RECORDS TO PROCESS -
*** Block opens ***
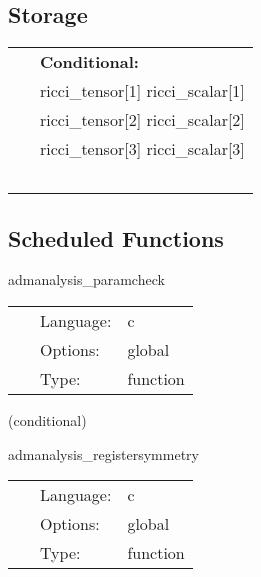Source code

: \documentclass{article}
\begin{document}
\subsection*{Storage}

\hspace{5mm}

 \begin{tabular*}{160mm}{ll} 
~& {\bf Conditional:} \\ 
~ &  ricci\_tensor[1] ricci\_scalar[1]\\ 
~ &  ricci\_tensor[2] ricci\_scalar[2]\\ 
~ &  ricci\_tensor[3] ricci\_scalar[3]\\ 
~ & ~\\ 
\end{tabular*} 


\subsection*{Scheduled Functions}
\vspace{5mm}


\hspace{5mm} admanalysis\_paramcheck 

\hspace{5mm}{\it check that the metric\_type is recognised } 


\hspace{5mm}

 \begin{tabular*}{160mm}{cll} 
~ & Language:  & c \\ 
~ & Options:  & global \\ 
~ & Type:  & function \\ 
\end{tabular*} 


\vspace{5mm}

   (conditional) 

\hspace{5mm} admanalysis\_registersymmetry 

\hspace{5mm}{\it register symmetry of ricci tensor and scalar } 


\hspace{5mm}

 \begin{tabular*}{160mm}{cll} 
~ & Language:  & c \\ 
~ & Options:  & global \\ 
~ & Type:  & function \\ 
\end{tabular*} 
\end{document}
*** Block closes ***
EXERCISE - Transcribe all of the listing precisely. The images stay out of it.

ANSWER TO THIS TASK -
Source code

: \documentclass{article}
\begin{document}
\subsection*{Storage}

\hspace{5mm}

 \begin{tabular*}{160mm}{ll} 
~& {\bf Conditional:} \\ 
~ &  ricci\_tensor[1] ricci\_scalar[1]\\ 
~ &  ricci\_tensor[2] ricci\_scalar[2]\\ 
~ &  ricci\_tensor[3] ricci\_scalar[3]\\ 
~ & ~\\ 
\end{tabular*} 


\subsection*{Scheduled Functions}
\vspace{5mm}


\hspace{5mm} admanalysis\_paramcheck 

\hspace{5mm}{\it check that the metric\_type is recognised } 


\hspace{5mm}

 \begin{tabular*}{160mm}{cll} 
~ & Language:  & c \\ 
~ & Options:  & global \\ 
~ & Type:  & function \\ 
\end{tabular*} 


\vspace{5mm}

   (conditional) 

\hspace{5mm} admanalysis\_registersymmetry 

\hspace{5mm}{\it register symmetry of ricci tensor and scalar } 


\hspace{5mm}

 \begin{tabular*}{160mm}{cll} 
~ & Language:  & c \\ 
~ & Options:  & global \\ 
~ & Type:  & function \\ 
\end{tabular*} 
\end{document}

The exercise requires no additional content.